:: Instructions to follow ::
Every line from the one with "Many on the" to the one with "The first question goes", including those two, is to be copied exactly; all other lines of the entries below are left out.

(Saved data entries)
====

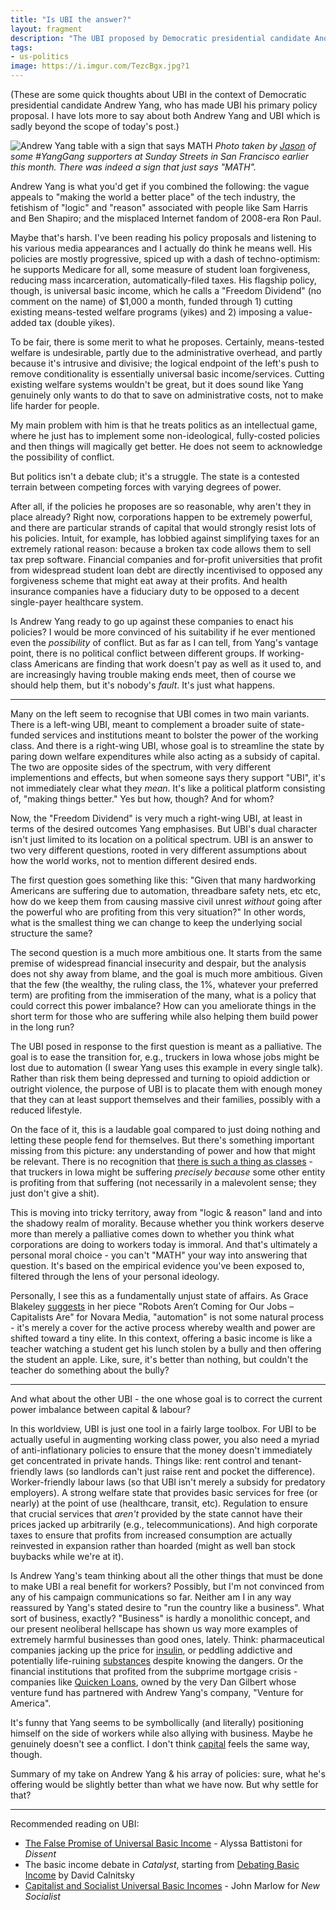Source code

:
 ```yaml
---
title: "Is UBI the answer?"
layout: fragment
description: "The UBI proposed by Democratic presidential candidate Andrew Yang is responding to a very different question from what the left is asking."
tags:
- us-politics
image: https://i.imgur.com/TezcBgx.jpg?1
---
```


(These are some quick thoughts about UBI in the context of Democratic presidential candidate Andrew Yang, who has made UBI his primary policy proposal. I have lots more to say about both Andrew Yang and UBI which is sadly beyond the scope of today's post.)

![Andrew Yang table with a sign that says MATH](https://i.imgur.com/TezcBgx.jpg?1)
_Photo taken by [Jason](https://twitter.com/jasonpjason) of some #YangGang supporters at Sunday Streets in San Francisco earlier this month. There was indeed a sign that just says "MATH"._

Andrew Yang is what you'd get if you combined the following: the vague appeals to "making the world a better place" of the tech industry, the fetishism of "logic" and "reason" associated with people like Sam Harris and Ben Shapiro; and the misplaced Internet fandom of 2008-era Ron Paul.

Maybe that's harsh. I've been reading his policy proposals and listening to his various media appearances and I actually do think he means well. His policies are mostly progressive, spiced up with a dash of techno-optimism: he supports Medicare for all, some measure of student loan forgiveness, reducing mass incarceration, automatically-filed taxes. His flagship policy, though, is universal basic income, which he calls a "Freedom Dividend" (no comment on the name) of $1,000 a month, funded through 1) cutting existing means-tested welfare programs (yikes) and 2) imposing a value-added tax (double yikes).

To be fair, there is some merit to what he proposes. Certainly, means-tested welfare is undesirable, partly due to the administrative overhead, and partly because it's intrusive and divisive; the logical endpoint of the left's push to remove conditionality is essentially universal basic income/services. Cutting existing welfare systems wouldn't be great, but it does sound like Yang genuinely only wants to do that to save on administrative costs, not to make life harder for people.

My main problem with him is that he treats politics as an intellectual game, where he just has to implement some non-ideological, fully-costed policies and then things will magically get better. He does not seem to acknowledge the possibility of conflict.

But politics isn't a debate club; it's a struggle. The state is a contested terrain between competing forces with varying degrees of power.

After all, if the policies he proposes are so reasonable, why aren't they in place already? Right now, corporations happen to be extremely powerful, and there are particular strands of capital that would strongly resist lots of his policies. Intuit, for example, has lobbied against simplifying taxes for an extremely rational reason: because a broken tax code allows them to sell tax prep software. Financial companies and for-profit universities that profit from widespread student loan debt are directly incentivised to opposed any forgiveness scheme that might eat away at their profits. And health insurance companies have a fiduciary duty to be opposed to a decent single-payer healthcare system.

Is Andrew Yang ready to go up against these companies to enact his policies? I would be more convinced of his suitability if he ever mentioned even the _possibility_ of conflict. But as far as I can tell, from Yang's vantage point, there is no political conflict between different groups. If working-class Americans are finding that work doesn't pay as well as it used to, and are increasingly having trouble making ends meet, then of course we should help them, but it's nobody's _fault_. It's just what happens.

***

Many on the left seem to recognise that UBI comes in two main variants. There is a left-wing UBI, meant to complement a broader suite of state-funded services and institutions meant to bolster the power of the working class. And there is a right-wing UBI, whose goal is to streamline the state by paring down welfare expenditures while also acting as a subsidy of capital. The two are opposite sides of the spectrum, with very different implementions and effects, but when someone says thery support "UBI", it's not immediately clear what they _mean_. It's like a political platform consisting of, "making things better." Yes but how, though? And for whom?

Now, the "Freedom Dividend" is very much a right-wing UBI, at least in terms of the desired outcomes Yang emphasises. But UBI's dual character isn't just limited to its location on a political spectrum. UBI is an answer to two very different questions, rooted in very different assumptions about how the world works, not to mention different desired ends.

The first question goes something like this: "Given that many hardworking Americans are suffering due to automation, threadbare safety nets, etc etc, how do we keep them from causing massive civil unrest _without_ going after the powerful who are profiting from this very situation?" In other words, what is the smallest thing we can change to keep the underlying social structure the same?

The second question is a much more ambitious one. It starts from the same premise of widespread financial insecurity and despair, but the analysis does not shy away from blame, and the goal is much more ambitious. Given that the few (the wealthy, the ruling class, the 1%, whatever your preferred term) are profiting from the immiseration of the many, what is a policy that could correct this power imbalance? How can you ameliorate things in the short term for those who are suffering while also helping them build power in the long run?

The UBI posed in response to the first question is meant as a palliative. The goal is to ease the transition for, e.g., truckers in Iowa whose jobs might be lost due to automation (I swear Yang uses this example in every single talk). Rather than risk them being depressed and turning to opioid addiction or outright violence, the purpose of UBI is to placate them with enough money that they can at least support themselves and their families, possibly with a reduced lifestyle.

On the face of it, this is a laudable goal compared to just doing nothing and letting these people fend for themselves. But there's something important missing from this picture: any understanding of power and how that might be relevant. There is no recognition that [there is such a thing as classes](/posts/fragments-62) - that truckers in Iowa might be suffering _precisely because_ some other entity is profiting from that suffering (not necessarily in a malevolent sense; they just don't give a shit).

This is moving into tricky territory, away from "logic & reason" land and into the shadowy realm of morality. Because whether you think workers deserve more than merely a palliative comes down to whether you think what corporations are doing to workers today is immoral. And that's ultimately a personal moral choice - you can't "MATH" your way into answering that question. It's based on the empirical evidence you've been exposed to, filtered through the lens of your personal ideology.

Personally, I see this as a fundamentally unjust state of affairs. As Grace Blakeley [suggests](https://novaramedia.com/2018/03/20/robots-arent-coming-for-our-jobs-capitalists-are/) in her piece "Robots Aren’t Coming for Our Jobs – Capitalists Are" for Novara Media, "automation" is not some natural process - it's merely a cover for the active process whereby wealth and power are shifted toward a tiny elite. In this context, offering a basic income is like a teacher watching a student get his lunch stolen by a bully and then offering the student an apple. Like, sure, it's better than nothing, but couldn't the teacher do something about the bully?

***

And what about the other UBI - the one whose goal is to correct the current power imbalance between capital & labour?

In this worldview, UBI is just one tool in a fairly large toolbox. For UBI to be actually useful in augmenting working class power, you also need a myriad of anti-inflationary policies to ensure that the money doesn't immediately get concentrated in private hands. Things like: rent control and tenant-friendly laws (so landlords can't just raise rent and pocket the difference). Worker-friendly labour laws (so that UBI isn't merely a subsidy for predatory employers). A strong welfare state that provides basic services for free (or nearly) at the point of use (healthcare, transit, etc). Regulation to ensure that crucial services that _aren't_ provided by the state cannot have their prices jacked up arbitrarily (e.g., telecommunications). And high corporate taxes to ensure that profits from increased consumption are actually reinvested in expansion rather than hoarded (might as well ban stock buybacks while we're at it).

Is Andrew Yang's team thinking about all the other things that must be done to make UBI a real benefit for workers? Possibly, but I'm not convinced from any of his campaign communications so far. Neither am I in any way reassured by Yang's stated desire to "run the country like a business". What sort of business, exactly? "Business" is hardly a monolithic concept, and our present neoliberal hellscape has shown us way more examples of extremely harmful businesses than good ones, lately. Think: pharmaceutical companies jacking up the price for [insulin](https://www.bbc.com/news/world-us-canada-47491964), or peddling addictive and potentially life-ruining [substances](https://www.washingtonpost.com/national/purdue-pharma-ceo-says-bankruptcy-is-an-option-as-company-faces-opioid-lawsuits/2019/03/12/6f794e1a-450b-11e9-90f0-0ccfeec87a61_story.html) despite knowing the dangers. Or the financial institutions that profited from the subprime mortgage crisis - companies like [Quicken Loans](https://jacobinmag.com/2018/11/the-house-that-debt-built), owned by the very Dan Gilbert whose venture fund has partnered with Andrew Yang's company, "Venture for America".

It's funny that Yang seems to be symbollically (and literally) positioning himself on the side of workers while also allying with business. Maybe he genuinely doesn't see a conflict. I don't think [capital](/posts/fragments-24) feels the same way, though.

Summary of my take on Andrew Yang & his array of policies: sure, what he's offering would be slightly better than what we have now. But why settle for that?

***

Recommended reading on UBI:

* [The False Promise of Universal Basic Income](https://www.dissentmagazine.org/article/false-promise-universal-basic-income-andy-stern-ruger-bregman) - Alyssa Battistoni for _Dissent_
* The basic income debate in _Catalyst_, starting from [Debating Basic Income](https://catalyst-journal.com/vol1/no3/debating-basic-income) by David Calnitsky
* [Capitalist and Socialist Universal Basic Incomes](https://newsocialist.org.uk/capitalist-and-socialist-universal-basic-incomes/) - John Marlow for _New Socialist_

====

:: Solved exercise ::
Many on the left seem to recognise that UBI comes in two main variants. There is a left-wing UBI, meant to complement a broader suite of state-funded services and institutions meant to bolster the power of the working class. And there is a right-wing UBI, whose goal is to streamline the state by paring down welfare expenditures while also acting as a subsidy of capital. The two are opposite sides of the spectrum, with very different implementions and effects, but when someone says thery support "UBI", it's not immediately clear what they _mean_. It's like a political platform consisting of, "making things better." Yes but how, though? And for whom?

Now, the "Freedom Dividend" is very much a right-wing UBI, at least in terms of the desired outcomes Yang emphasises. But UBI's dual character isn't just limited to its location on a political spectrum. UBI is an answer to two very different questions, rooted in very different assumptions about how the world works, not to mention different desired ends.

The first question goes something like this: "Given that many hardworking Americans are suffering due to automation, threadbare safety nets, etc etc, how do we keep them from causing massive civil unrest _without_ going after the powerful who are profiting from this very situation?" In other words, what is the smallest thing we can change to keep the underlying social structure the same?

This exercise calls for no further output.